**What you need to do**
Please, without the pictures, retype exactly the lines from the start of the material through the line that holds "2. Run bundle install".

**Source material**

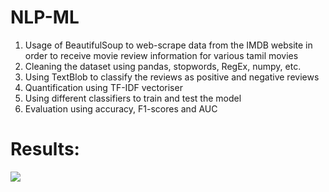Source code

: # NLP-ML

1. Usage of BeautifulSoup to web-scrape data from the IMDB website in order to receive movie review information for various tamil movies
2. Cleaning the dataset using pandas, stopwords, RegEx, numpy, etc.
3. Using TextBlob to classify the reviews as positive and negative reviews
4. Quantification using TF-IDF vectoriser 
5. Using different classifiers to train and test the model
6. Evaluation using accuracy, F1-scores and AUC


<h1>Results: </h1>
<img src="https://imagizer.imageshack.com/v2/xq90/922/Doz7Fi.png"/>
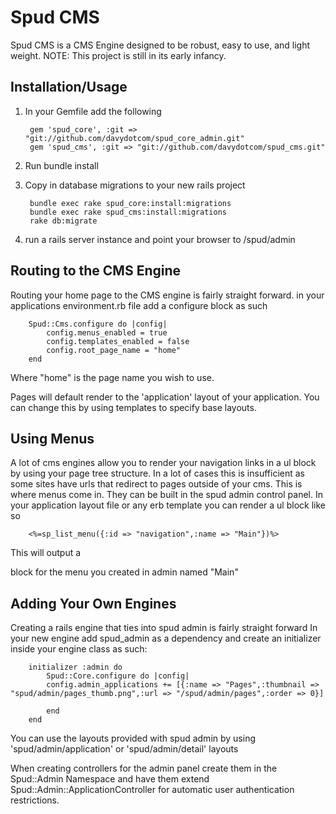 Spud CMS
========

Spud CMS is a CMS Engine designed to be robust, easy to use, and light weight.
NOTE: This project is still in its early infancy.

Installation/Usage
------------------

1. In your Gemfile add the following

		gem 'spud_core', :git => "git://github.com/davydotcom/spud_core_admin.git"
		gem 'spud_cms', :git => "git://github.com/davydotcom/spud_cms.git"

2. Run bundle install
3. Copy in database migrations to your new rails project

		bundle exec rake spud_core:install:migrations
		bundle exec rake spud_cms:install:migrations
		rake db:migrate

4. run a rails server instance and point your browser to /spud/admin

Routing to the CMS Engine
--------------------------
Routing your home page to the CMS engine is fairly straight forward.
in your applications environment.rb file add a configure block as such


		Spud::Cms.configure do |config|
			config.menus_enabled = true
			config.templates_enabled = false
			config.root_page_name = "home"
		end



Where "home" is the page name you wish to use.

Pages will default render to the 'application' layout of your application. You can change this by using templates to specify base layouts.

Using Menus
-----------
A lot of cms engines allow you to render your navigation links in a ul block by using your page tree structure. In a lot of cases this is insufficient as some sites have urls that redirect to pages outside of your cms. This is where menus come in. They can be built in the spud admin control panel.
In your application layout file or any erb template you can render a ul block like so
		
		<%=sp_list_menu({:id => "navigation",:name => "Main"})%>
		
This will output a <ul id="navigation"></ul> block for the menu you created in admin named "Main"


Adding Your Own Engines
-----------------------

Creating a rails engine that ties into spud admin is fairly straight forward
In your new engine add spud_admin as a dependency and create an initializer inside your engine class as such:

		initializer :admin do
			Spud::Core.configure do |config|
			config.admin_applications += [{:name => "Pages",:thumbnail => "spud/admin/pages_thumb.png",:url => "/spud/admin/pages",:order => 0}]

			end
		end

You can use the layouts provided with spud admin by using 'spud/admin/application' or 'spud/admin/detail' layouts

When creating controllers for the admin panel create them in the Spud::Admin Namespace and have them extend Spud::Admin::ApplicationController for automatic user authentication restrictions.




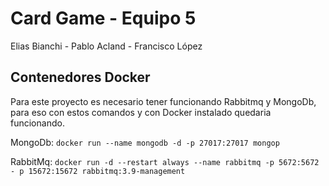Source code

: # Card Game - Equipo 5

Elias Bianchi - Pablo Acland - Francisco López

## Contenedores Docker

Para este proyecto es necesario tener funcionando Rabbitmq y MongoDb, para eso con estos comandos y con Docker instalado quedaria funcionando.

MongoDb: `docker run --name mongodb -d -p 27017:27017 mongop`

RabbitMq: `docker run -d --restart always --name rabbitmq -p 5672:5672 - p 15672:15672 rabbitmq:3.9-management`

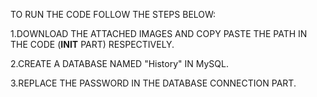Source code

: TO RUN THE CODE FOLLOW THE STEPS BELOW:

1.DOWNLOAD THE ATTACHED IMAGES AND COPY PASTE THE PATH IN THE CODE (__INIT__ PART) RESPECTIVELY.

2.CREATE A DATABASE NAMED "History" IN MySQL.

3.REPLACE THE PASSWORD IN THE DATABASE CONNECTION PART.

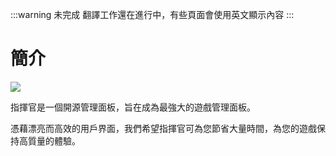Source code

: :::warning 未完成
翻譯工作還在進行中，有些頁面會使用英文顯示內容
:::

# 簡介

![](/images/banner.png)

指揮官是一個開源管理面板，旨在成為最強大的遊戲管理面板。

憑藉漂亮而高效的用戶界面，我們希望指揮官可為您節省大量時間，為您的遊戲保持高質量的體驗。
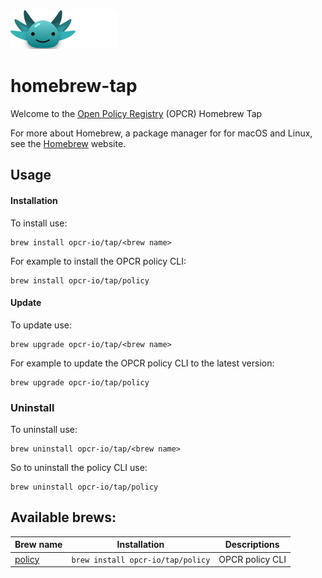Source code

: <img src="assets/policy.png" alt="policy">

# homebrew-tap

Welcome to the [Open Policy Registry](https://openpolicyregistry.io) (OPCR) Homebrew Tap

For more about Homebrew, a package manager for for macOS and Linux, see the [Homebrew](https://brew.sh/) website.

## Usage


#### Installation 

To install use: 


	brew install opcr-io/tap/<brew name>


For example to install the OPCR policy CLI:

	brew install opcr-io/tap/policy


#### Update

To update use:

	brew upgrade opcr-io/tap/<brew name>

For example to update the OPCR policy CLI to the latest version:

	brew upgrade opcr-io/tap/policy
	

### Uninstall

To uninstall use:

	brew uninstall opcr-io/tap/<brew name>

So to uninstall the policy CLI use:

	brew uninstall opcr-io/tap/policy


## Available brews:

| Brew name                                     | Installation                      | Descriptions    |
| ----------------------------------------------| ----------------------------------|---------------- |
| [policy](https://github.com/opcr-io/policy)   | `brew install opcr-io/tap/policy` | OPCR policy CLI |                   
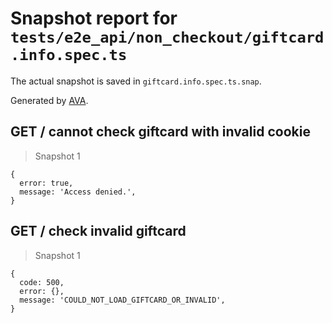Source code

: # Snapshot report for `tests/e2e_api/non_checkout/giftcard.info.spec.ts`

The actual snapshot is saved in `giftcard.info.spec.ts.snap`.

Generated by [AVA](https://ava.li).

## GET / cannot check giftcard with invalid cookie

> Snapshot 1

    {
      error: true,
      message: 'Access denied.',
    }

## GET / check invalid giftcard

> Snapshot 1

    {
      code: 500,
      error: {},
      message: 'COULD_NOT_LOAD_GIFTCARD_OR_INVALID',
    }
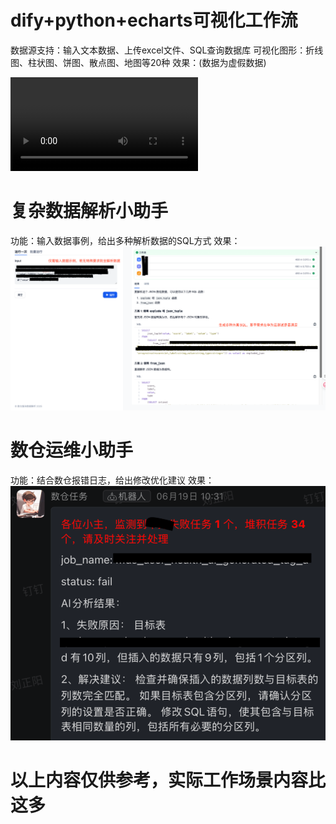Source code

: # dify+python+echarts可视化工作流
数据源支持：输入文本数据、上传excel文件、SQL查询数据库
可视化图形：折线图、柱状图、饼图、散点图、地图等20种
效果：(数据为虚假数据)
<!-- ![image.mp4](../../image/390_1747279785_副本.mp4)  -->
<video src="../../image/aaa.mp4" controls></video>

 
 # 复杂数据解析小助手
 功能：输入数据事例，给出多种解析数据的SQL方式
 效果：
 ![image.png](../../image/p1.png)

 # 数仓运维小助手
 功能：结合数仓报错日志，给出修改优化建议
 效果：
 ![image.png](../../image/p2.png)

 # 以上内容仅供参考，实际工作场景内容比这多
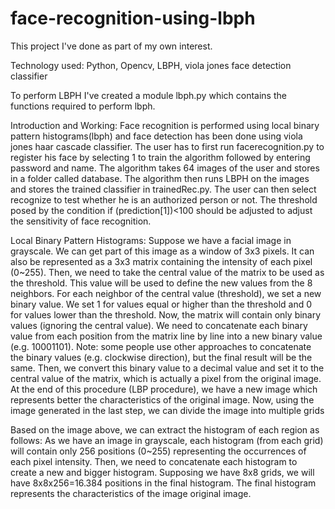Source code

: # face-recognition-using-lbph

This project I've done as part of my own interest.

Technology used: Python, Opencv, LBPH, viola jones face detection classifier

To perform LBPH I've created a module lbph.py which contains the functions required to perform lbph.

Introduction and Working:
Face recognition is performed using local binary pattern histograms(lbph) and face detection has been done using viola jones haar cascade classifier. The user has to first run facerecognition.py to register his face by selecting 1 to train the algorithm followed by entering password and name. The algorithm takes 64 images of the user and stores in a folder called database. The algorithm then runs LBPH on the images and stores the trained classifier in trainedRec.py. The user can then select recognize to test whether he is an authorized person or not. The threshold posed by the condition if (prediction[1])<100 should be adjusted to adjust the sensitivity of face recognition.

Local Binary Pattern Histograms:
Suppose we have a facial image in grayscale.
We can get part of this image as a window of 3x3 pixels.
It can also be represented as a 3x3 matrix containing the intensity of each pixel (0~255).
Then, we need to take the central value of the matrix to be used as the threshold.
This value will be used to define the new values from the 8 neighbors.
For each neighbor of the central value (threshold), we set a new binary value. We set 1 for values equal or higher than the threshold and 0 for values lower than the threshold.
Now, the matrix will contain only binary values (ignoring the central value). We need to concatenate each binary value from each position from the matrix line by line into a new binary value (e.g. 10001101). Note: some people use other approaches to concatenate the binary values (e.g. clockwise direction), but the final result will be the same.
Then, we convert this binary value to a decimal value and set it to the central value of the matrix, which is actually a pixel from the original image.
At the end of this procedure (LBP procedure), we have a new image which represents better the characteristics of the original image.
Now, using the image generated in the last step, we can divide the image into multiple grids

Based on the image above, we can extract the histogram of each region as follows:
As we have an image in grayscale, each histogram (from each grid) will contain only 256 positions (0~255) representing the occurrences of each pixel intensity.
Then, we need to concatenate each histogram to create a new and bigger histogram. Supposing we have 8x8 grids, we will have 8x8x256=16.384 positions in the final histogram. The final histogram represents the characteristics of the image original image.
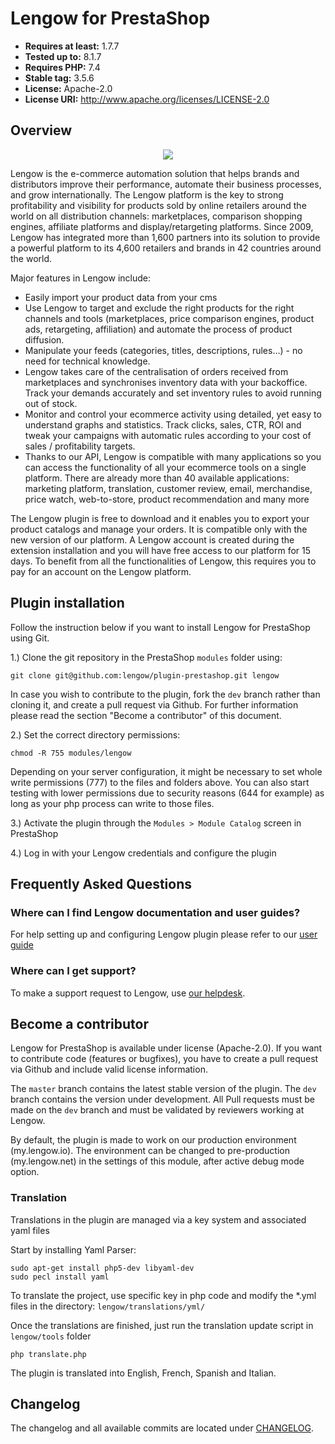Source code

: # Lengow for PrestaShop

- **Requires at least:** 1.7.7
- **Tested up to:** 8.1.7
- **Requires PHP:** 7.4
- **Stable tag:** 3.5.6 <!-- x-release-please-version -->
- **License:** Apache-2.0
- **License URI:** http://www.apache.org/licenses/LICENSE-2.0

## Overview

<p align="center">
  <img src="https://my.lengow.io/images/pages/launching/orders.png">
</p>

Lengow is the e-commerce automation solution that helps brands and distributors improve their performance, automate their business processes, and grow internationally. The Lengow platform is the key to strong profitability and visibility for products sold by online retailers around the world on all distribution channels: marketplaces, comparison shopping engines, affiliate platforms and display/retargeting platforms. Since 2009, Lengow has integrated more than 1,600 partners into its solution to provide a powerful platform to its 4,600 retailers and brands in 42 countries around the world.

Major features in Lengow include:

- Easily import your product data from your cms
- Use Lengow to target and exclude the right products for the right channels and tools (marketplaces, price comparison engines, product ads, retargeting, affiliation) and automate the process of product diffusion.
- Manipulate your feeds (categories, titles, descriptions, rules…) - no need for technical knowledge.
- Lengow takes care of the centralisation of orders received from marketplaces and synchronises inventory data with your backoffice. Track your demands accurately and set inventory rules to avoid running out of stock.
- Monitor and control your ecommerce activity using detailed, yet easy to understand graphs and statistics. Track clicks, sales, CTR, ROI and tweak your campaigns with automatic rules according to your cost of sales / profitability targets.
- Thanks to our API, Lengow is compatible with many applications so you can access the functionality of all your ecommerce tools on a single platform. There are already more than 40 available applications: marketing platform, translation, customer review, email, merchandise, price watch, web-to-store, product recommendation and many more

The Lengow plugin is free to download and it enables you to export your product catalogs and manage your orders. It is compatible only with the new version of our platform.
A Lengow account is created during the extension installation and you will have free access to our platform for 15 days. To benefit from all the functionalities of Lengow, this requires you to pay for an account on the Lengow platform.

## Plugin installation

Follow the instruction below if you want to install Lengow for PrestaShop using Git.

1.) Clone the git repository in the PrestaShop `modules` folder using:

    git clone git@github.com:lengow/plugin-prestashop.git lengow

In case you wish to contribute to the plugin, fork the `dev` branch rather than cloning it, and create a pull request via Github. For further information please read the section "Become a contributor" of this document.

2.) Set the correct directory permissions:

    chmod -R 755 modules/lengow

Depending on your server configuration, it might be necessary to set whole write permissions (777) to the files and folders above.
You can also start testing with lower permissions due to security reasons (644 for example) as long as your php process can write to those files.

3.) Activate the plugin through the `Modules > Module Catalog` screen in PrestaShop

4.) Log in with your Lengow credentials and configure the plugin

## Frequently Asked Questions

### Where can I find Lengow documentation and user guides?

For help setting up and configuring Lengow plugin please refer to our [user guide](https://help.lengow.com/hc/en-us/articles/8951287563164-PrestaShop-Set-up-the-Plugin)

### Where can I get support?

To make a support request to Lengow, use [our helpdesk](https://help.lengow.com/hc/en-us/requests/new).


## Become a contributor

Lengow for PrestaShop is available under license (Apache-2.0). If you want to contribute code (features or bugfixes), you have to create a pull request via Github and include valid license information.

The `master` branch contains the latest stable version of the plugin. The `dev` branch contains the version under development.
All Pull requests must be made on the `dev` branch and must be validated by reviewers working at Lengow.

By default, the plugin is made to work on our production environment (my.lengow.io).
The environment can be changed to pre-production (my.lengow.net) in the settings of this module, after active debug mode option.

### Translation

Translations in the plugin are managed via a key system and associated yaml files

Start by installing Yaml Parser:

    sudo apt-get install php5-dev libyaml-dev
    sudo pecl install yaml

To translate the project, use specific key in php code and modify the *.yml files in the directory: `lengow/translations/yml/`

Once the translations are finished, just run the translation update script in `lengow/tools` folder

    php translate.php

The plugin is translated into English, French, Spanish and Italian.

## Changelog

The changelog and all available commits are located under [CHANGELOG](CHANGELOG).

**Reply**
Source code

: # NLP-ML

1. Usage of BeautifulSoup to web-scrape data from the IMDB website in order to receive movie review information for various tamil movies
2. Cleaning the dataset using pandas, stopwords, RegEx, numpy, etc.
3. Using TextBlob to classify the reviews as positive and negative reviews
4. Quantification using TF-IDF vectoriser 
5. Using different classifiers to train and test the model
6. Evaluation using accuracy, F1-scores and AUC


<h1>Results: </h1>
<img src="https://imagizer.imageshack.com/v2/xq90/922/Doz7Fi.png"/>
 Spud CMS
========

Spud CMS is a CMS Engine designed to be robust, easy to use, and light weight.
NOTE: This project is still in its early infancy.

Installation/Usage
------------------

1. In your Gemfile add the following

		gem 'spud_core', :git => "git://github.com/davydotcom/spud_core_admin.git"
		gem 'spud_cms', :git => "git://github.com/davydotcom/spud_cms.git"

2. Run bundle install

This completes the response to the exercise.